この二つの未来図の差は、単なる数字の上での勝ち負けではありません。
私たちが、電力を安定して供給し、高度な医療を維持し、便利な移動手段や物流の仕組みを次の世代に残せるかどうかの分岐点を示しています。
私たちは今、拡大を目指すのではなく、維持するための「生産力」を必死に確保しなければならない局面に立たされているのです。
「誰がそれを動かすのか」という、数字の裏にある現実
370兆円という莫大な投資を行い、最先端の工場を建て、高度なAIシステムを導入する計画を立てたとしても、大きな問題が残ります。
それは、「それらの設備やシステムを、一体誰が動かすのか」という問いです。
機械や工場は、予算をつければ購入したり建設したりすることができますが、それを使いこなし、保守し、新しく作り直す人材は、お金を払えばすぐに手に入るわけではありません。
どれほど豪華な舞台を用意しても、そこに立つ役者がいなければ、劇を始めることはできないのです。
この懸念は、決して大げさなものではありません。
国の将来推計をまとめた日本成長戦略についての関連資料には、非常に厳しい予測が記されています。
2040年には、専門的・技術的な職業に従事する人が181万人不足し、AIやロボットを活用する現場の人材は339万人、物を作る生産工程の働き手は206万人も足りなくなると試算されているのです。
特に専門性の高い理系人材に絞ってみると、需要としての889万人に対し、供給できるのは775万人にとどまり、124万人もの人手が不足する見通しとなっています。
この数字は確定した未来ではありませんが、このままの教育やキャリアパスが続けば、社会のインフラを維持することすら困難になる可能性を示唆しています。
政府もこの状況に手をこまねいているわけではありません。
高校の普通科において、長年続いてきた文系と理系の比率を2040年までに同程度へと近づけていく方針や、大学の理工農、デジタル、保健系の定員割合を、現在の35%から50%へと引き上げる目標を掲げています。
しかし、この方針を聞いて、「これからは理系に進まなければ就職できない」「子ども全員にプログラミングや理系科目を強制しなければならない」と短絡的に受け止めるのは間違いです。
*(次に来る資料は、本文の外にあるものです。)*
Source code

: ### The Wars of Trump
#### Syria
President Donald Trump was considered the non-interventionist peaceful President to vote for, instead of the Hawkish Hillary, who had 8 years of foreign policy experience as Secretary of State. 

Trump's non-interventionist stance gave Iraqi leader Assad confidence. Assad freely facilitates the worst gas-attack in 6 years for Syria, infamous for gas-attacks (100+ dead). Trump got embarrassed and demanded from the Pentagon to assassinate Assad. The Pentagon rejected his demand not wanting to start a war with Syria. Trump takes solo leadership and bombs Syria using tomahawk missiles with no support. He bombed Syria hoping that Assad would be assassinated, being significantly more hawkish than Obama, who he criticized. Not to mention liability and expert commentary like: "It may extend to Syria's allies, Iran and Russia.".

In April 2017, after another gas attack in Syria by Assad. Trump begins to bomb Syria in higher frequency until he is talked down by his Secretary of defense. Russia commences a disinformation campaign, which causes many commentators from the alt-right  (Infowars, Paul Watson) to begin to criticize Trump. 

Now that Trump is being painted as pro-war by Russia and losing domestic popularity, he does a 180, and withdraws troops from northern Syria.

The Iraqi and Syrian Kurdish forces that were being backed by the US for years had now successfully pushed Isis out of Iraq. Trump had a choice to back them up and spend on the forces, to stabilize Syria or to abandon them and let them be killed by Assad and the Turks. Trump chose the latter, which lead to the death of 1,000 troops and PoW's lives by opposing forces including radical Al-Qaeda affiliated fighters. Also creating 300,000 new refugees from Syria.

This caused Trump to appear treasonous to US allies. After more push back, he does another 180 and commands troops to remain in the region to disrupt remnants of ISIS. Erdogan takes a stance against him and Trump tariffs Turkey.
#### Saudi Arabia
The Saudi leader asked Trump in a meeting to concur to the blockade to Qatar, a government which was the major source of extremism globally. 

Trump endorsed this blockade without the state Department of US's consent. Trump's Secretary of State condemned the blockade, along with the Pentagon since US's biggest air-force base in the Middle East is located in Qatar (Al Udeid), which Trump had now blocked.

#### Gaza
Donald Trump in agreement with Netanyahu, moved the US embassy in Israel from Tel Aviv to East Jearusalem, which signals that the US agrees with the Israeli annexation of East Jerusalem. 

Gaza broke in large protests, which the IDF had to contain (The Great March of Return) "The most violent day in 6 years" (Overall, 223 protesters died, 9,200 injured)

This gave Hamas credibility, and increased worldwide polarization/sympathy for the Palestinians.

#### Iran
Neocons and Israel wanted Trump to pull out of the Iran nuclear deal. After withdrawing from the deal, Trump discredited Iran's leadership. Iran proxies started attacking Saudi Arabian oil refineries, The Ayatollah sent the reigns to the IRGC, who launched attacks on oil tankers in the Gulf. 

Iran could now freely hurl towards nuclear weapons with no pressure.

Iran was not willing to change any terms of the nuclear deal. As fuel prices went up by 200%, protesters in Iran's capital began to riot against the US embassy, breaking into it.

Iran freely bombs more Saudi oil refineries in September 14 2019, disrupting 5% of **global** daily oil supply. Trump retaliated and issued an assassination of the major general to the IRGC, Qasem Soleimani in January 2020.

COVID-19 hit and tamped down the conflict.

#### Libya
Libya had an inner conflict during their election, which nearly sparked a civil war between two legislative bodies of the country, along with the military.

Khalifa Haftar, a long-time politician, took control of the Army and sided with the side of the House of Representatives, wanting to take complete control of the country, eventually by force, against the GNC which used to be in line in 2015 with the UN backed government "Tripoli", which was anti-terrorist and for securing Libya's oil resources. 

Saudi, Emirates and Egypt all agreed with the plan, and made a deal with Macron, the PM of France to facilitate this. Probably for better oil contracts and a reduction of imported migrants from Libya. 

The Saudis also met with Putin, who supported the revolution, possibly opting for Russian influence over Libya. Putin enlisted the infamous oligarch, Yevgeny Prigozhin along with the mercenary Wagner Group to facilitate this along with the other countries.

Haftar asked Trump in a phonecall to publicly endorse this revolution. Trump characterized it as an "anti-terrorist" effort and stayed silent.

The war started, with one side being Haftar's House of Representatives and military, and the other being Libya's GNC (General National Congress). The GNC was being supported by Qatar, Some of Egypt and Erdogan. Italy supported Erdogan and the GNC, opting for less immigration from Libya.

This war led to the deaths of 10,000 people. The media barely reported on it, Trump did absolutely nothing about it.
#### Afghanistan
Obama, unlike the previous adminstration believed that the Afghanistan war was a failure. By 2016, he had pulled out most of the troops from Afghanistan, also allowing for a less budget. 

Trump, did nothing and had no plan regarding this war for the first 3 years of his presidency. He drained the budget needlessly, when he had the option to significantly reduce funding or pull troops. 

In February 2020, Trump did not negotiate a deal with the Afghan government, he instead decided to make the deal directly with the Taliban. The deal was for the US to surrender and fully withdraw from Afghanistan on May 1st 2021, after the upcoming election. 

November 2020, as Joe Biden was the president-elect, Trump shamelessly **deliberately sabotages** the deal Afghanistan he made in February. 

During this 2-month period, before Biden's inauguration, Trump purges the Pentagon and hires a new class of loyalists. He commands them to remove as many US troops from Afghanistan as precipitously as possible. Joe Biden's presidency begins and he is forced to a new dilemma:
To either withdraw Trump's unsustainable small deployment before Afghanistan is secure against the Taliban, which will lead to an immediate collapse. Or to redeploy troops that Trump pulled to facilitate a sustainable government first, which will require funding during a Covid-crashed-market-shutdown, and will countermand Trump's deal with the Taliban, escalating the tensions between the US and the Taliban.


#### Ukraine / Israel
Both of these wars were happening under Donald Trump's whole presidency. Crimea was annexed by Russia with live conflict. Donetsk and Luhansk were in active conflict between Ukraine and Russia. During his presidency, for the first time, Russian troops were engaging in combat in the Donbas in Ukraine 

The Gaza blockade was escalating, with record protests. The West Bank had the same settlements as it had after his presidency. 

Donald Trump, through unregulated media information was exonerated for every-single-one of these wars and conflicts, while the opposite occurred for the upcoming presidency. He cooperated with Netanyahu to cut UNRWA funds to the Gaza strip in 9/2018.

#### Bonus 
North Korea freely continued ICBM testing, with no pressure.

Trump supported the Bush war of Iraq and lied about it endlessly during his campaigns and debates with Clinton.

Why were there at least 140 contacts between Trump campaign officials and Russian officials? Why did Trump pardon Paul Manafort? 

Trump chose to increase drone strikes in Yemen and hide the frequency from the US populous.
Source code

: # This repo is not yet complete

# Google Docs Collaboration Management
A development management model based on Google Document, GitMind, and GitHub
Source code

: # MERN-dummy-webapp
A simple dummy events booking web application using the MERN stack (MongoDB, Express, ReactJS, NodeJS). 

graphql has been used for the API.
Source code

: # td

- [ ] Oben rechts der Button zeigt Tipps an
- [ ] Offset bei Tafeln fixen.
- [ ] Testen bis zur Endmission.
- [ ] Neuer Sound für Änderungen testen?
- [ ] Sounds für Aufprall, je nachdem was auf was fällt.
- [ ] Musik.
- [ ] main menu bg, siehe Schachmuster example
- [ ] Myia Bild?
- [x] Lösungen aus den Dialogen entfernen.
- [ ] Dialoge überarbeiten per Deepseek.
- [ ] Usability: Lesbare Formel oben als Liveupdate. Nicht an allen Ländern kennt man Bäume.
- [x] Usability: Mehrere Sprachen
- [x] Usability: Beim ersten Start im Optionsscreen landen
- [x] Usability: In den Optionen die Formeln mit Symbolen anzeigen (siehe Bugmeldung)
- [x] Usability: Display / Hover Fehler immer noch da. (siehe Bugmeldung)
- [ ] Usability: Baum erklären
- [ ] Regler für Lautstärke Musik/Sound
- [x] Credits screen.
大切なのは、学校や学部という外側のラベルを増やすことではなく、子どもたちが社会の仕組みを理解し、実際に手を動かして課題を解決する力をどのように育むか、という中身の議論です。
理系という看板を掲げた教室をいくら増やしても、そこで行われる教育がこれまで通りの暗記中心であれば、激変する社会を支える人材は育ちにくいはずです。
文系・理系の枠を超えて、仕組みを理解する学びへ
教室で子どもたちにプログラミングを教えていると、面白い光景に出会います。
パソコンの画面上でキャラクターを動かすプログラムを作る際、最初からすべてが完璧に動くことはほとんどありません。
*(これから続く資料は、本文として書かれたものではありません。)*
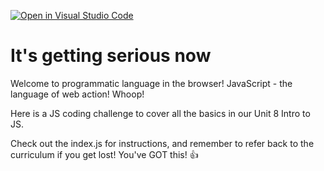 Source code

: [![Open in Visual Studio Code](https://classroom.github.com/assets/open-in-vscode-718a45dd9cf7e7f842a935f5ebbe5719a5e09af4491e668f4dbf3b35d5cca122.svg)](https://classroom.github.com/online_ide?assignment_repo_id=14635445&assignment_repo_type=AssignmentRepo)
# It's getting serious now

Welcome to programmatic language in the browser! JavaScript - the language
of web action! Whoop!

Here is a JS coding challenge to cover all the basics in our Unit 8 Intro
to JS.

Check out the index.js for instructions, and remember to refer back to the
curriculum if you get lost! You've GOT this! 👍
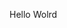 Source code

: Hello Wolrd








































































































































































































































































































































































































































































































































































































































































































































































































































































































































































































































































































































































































































































































































































































































































































































































































































































































































































































































































































































































































































































































































































































































































































































































































































































































































































































































































































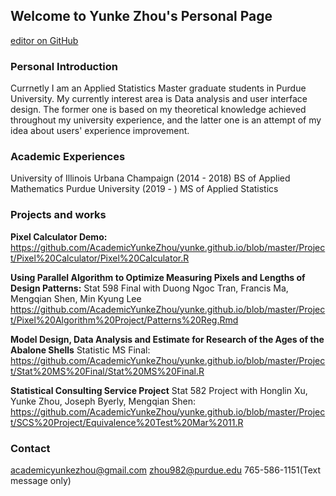 ## Welcome to Yunke Zhou's Personal Page
[editor on GitHub](https://github.com/AcademicYunkeZhou/yunke.github.io/edit/master/index.md) 

### Personal Introduction
Currnetly I am an Applied Statistics Master graduate students in Purdue University. My currently interest area is Data analysis and user interface design. The former one is based on my theoretical knowledge achieved throughout my university experience, and the latter one is an attempt of my idea about users' experience improvement.

### Academic Experiences
University of Illinois Urbana Champaign (2014 - 2018) BS of Applied Mathematics
Purdue University (2019 - ) MS of Applied Statistics

### Projects and works

**Pixel Calculator Demo:** https://github.com/AcademicYunkeZhou/yunke.github.io/blob/master/Project/Pixel%20Calculator/Pixel%20Calculator.R

**Using Parallel Algorithm to Optimize Measuring Pixels and Lengths of Design Patterns:** Stat 598 Final with Duong Ngoc Tran, Francis Ma, Mengqian Shen, Min Kyung Lee https://github.com/AcademicYunkeZhou/yunke.github.io/blob/master/Project/Pixel%20Algorithm%20Project/Patterns%20Reg.Rmd

**Model Design, Data Analysis and Estimate for Research of the Ages of the Abalone Shells** Statistic MS Final:
https://github.com/AcademicYunkeZhou/yunke.github.io/blob/master/Project/Stat%20MS%20Final/Stat%20MS%20Final.R

**Statistical Consulting Service Project** Stat 582 Project with Honglin Xu, Yunke Zhou, Joseph Byerly, Mengqian Shen:
https://github.com/AcademicYunkeZhou/yunke.github.io/blob/master/Project/SCS%20Project/Equivalence%20Test%20Mar%2011.R

### Contact
academicyunkezhou@gmail.com
zhou982@purdue.edu
765-586-1151(Text message only)


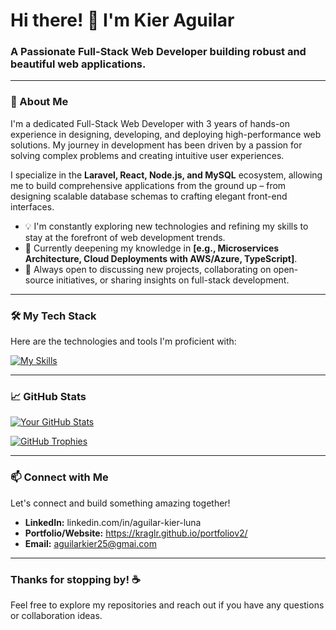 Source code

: # Hi there! 👋 I'm Kier Aguilar
### A Passionate Full-Stack Web Developer building robust and beautiful web applications.

---

### 🚀 About Me

I'm a dedicated Full-Stack Web Developer with 3 years of hands-on experience in designing, developing, and deploying high-performance web solutions. My journey in development has been driven by a passion for solving complex problems and creating intuitive user experiences.

I specialize in the **Laravel, React, Node.js, and MySQL** ecosystem, allowing me to build comprehensive applications from the ground up – from designing scalable database schemas to crafting elegant front-end interfaces.

-   💡 I'm constantly exploring new technologies and refining my skills to stay at the forefront of web development trends.
-   🌱 Currently deepening my knowledge in **[e.g., Microservices Architecture, Cloud Deployments with AWS/Azure, TypeScript]**.
-   💬 Always open to discussing new projects, collaborating on open-source initiatives, or sharing insights on full-stack development.

---

### 🛠️ My Tech Stack

Here are the technologies and tools I'm proficient with:

[![My Skills](https://skillicons.dev/icons?i=laravel,react,nodejs,mysql,php,js,html,css,git,github,vscode,tailwind,bootstrap,express,rest,linux,docker,postman)](https://skillicons.dev)



---

### 📈 GitHub Stats

[![Your GitHub Stats](https://github-readme-stats.vercel.app/api?username=kraglr&show_icons=true&theme=radical)](https://github.com/anuraghazra/github-readme-stats)

[![GitHub Trophies](https://github-profile-trophy.vercel.app/?username=kraglr&theme=radical)](https://github.com/ryo-ma/github-profile-trophy)

---

### 📫 Connect with Me

Let's connect and build something amazing together!

-   **LinkedIn:** linkedin.com/in/aguilar-kier-luna
-   **Portfolio/Website:** https://kraglr.github.io/portfoliov2/
-   **Email:** aguilarkier25@gmai.com

---

### Thanks for stopping by! ☕

Feel free to explore my repositories and reach out if you have any questions or collaboration ideas.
多くの場合は、キーボードの入力ミスや、順序の勘違いによって、エラーが発生したり、画面が固まったりします。
そのとき、慣れている子たちは自然と、なぜ動かないのかを観察し、プログラムをいくつかの要素に分解して調べ始めます。
「ここで数字が間違っているかもしれない」と仮説を立て、実際に試してみて、結果を確認し、また修正する。
最後に、自分がどうやってその問題を解決したのかを、指導者や友達に嬉しそうに説明します。
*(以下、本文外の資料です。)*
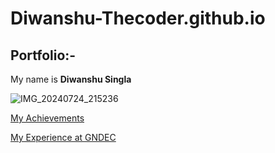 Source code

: # Diwanshu-Thecoder.github.io
## Portfolio:-
My name is **Diwanshu Singla**

![IMG_20240724_215236](https://github.com/user-attachments/assets/aa8b9a54-52c8-4ba9-ac7b-062fe886bb83)


[My Achievements]( https://diwanshu-thecoder.github.io/Achievement)

[My Experience at GNDEC](https://diwanshu-thecoder.github.io/MY-EXPERIENCE-AT-GNDEC/) 






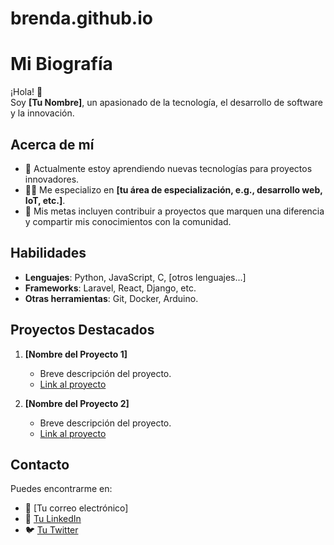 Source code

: # brenda.github.io
# Mi Biografía

¡Hola! 👋  
Soy **[Tu Nombre]**, un apasionado de la tecnología, el desarrollo de software y la innovación.

## Acerca de mí

- 🌱 Actualmente estoy aprendiendo nuevas tecnologías para proyectos innovadores.
- 👨‍💻 Me especializo en **[tu área de especialización, e.g., desarrollo web, IoT, etc.]**.
- 🎯 Mis metas incluyen contribuir a proyectos que marquen una diferencia y compartir mis conocimientos con la comunidad.

## Habilidades

- **Lenguajes**: Python, JavaScript, C, [otros lenguajes...]
- **Frameworks**: Laravel, React, Django, etc.
- **Otras herramientas**: Git, Docker, Arduino.

## Proyectos Destacados

1. **[Nombre del Proyecto 1]**  
   - Breve descripción del proyecto.
   - [Link al proyecto](https://github.com/tu-usuario/proyecto1)

2. **[Nombre del Proyecto 2]**  
   - Breve descripción del proyecto.
   - [Link al proyecto](https://github.com/tu-usuario/proyecto2)

## Contacto

Puedes encontrarme en:  
- 📧 [Tu correo electrónico]  
- 💼 [Tu LinkedIn](https://linkedin.com/in/tu-usuario)  
- 🐦 [Tu Twitter](https://twitter.com/tu-usuario)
この一連の行動は、実はプログラミングの「デバッグ」と呼ばれる作業そのものです。
このデバッグのプロセスは、コンピュータの世界だけで通用する特別な技術ではありません。
これこそが、これからの複雑な社会で最も必要とされる、物事の仕組みを理解し、自ら解決策を作り出すための基礎的な思考力です。
これからの時代に必要なのは、単に新しいスマートフォンの使い方を覚えることではなく、「このスマートフォンはどのような仕組みで動いているのか」を想像し、裏側のシステムを観察しようとする姿勢です。
文系だからプログラムは関係ない、理系だから文章は書かなくていい、という二者択一の考え方は、もはや通用しません。
どのような進路を選ぶにしても、目の前にある複雑な道具やサービスの仕組みに関心を持ち、それを自分の手で触って、直して、他人に伝える力が求められているのです。
家庭や教室で、私たちが今日からできることはたくさんあります。
例えば、子どもたちが何かを作っていて失敗したとき、「こうすればいいよ」とすぐに大人が答えを教えるのを、少しだけ待ってみるのもその一つです。
「どうして動かないと思う?」「どこまでだったら正しく動いていた?」と問いかけ、子ども自身が観察し、分解し、仮説を立てる時間を十分に確保することが重要です。
また、ニュースで新しい技術やサービスの話題が出たときに、それをただ消費するだけでなく、「これはどういう仕組みで動いているんだろうね」と親子で一緒に調べてみることも素晴らしい学びになります。
身近なものの裏側にある仕組みを面白がる経験こそが、将来の労働不足という大きな課題を解決するための、最も確実な第一歩となるのです。
未来から届いた問いに、いまの教室で答える
2040年に向けた370兆円という莫大な投資目標や、何百万人という深刻な人材不足の推計値。
これらは、大人の経済学者が作った遠い世界の計算式のように思えるかもしれません。
しかし、見方を変えれば、これは未来の大人になる今の子どもたちから、現代の私たちに対して届けられた、切実な問いかけでもあります。
「私たちが大人になるころの社会に、どんな仕事や学びの選択肢を残してくれますか」と、彼らは問いかけているのです。
大人が描いた計画の数字のズレを埋めるために、子どもたちの教育があるわけではありません。
子どもたちが主体となって、新しい未来を自分たちの手でデバッグしていくために、いまの教育や社会のインフラを整える必要があるのです。
過去の成長戦略が描いた未来図と、現在の現実とのギャップを振り返ることで、私たちは多くの教訓を得ました。
どれほど立派な産業の名前を並べても、一人ひとりの生産性を引き上げる仕組みと、それを支える主体的な学びがなければ、計画は資料の中だけで大きく見える数字に終わってしまいます。
必要なのは、学校の定員を操作することだけでも、子どもたちに特定の職業を強制することでもありません。
手を動かして仕組みを理解し、失敗を恐れずに修正を繰り返す経験を、子どもたちの日常に一つでも多く増やしていくことです。
その積み重ねが、次の世代に供給力と豊かな選択肢を残すことにつながります。
子どもが目の前のおもちゃを壊してしまったり、プログラムが動かなくて泣きそうになったりしている瞬間。
それこそが、未来の社会を形作るための最も大切な教育の現場です。
大人ができるのは、失敗を叱る長々とした説教ではなく、一緒に原因を探し、次に進むための一歩をそっと支えることです。
子どもたちが大人になるころの未来に、何を残せるのか。
その重い問いへの答えは、今日の教室で、そして家庭の食卓で、目の前の子どもと向き合う私たちの、無数の小さな選択の中にあると思います。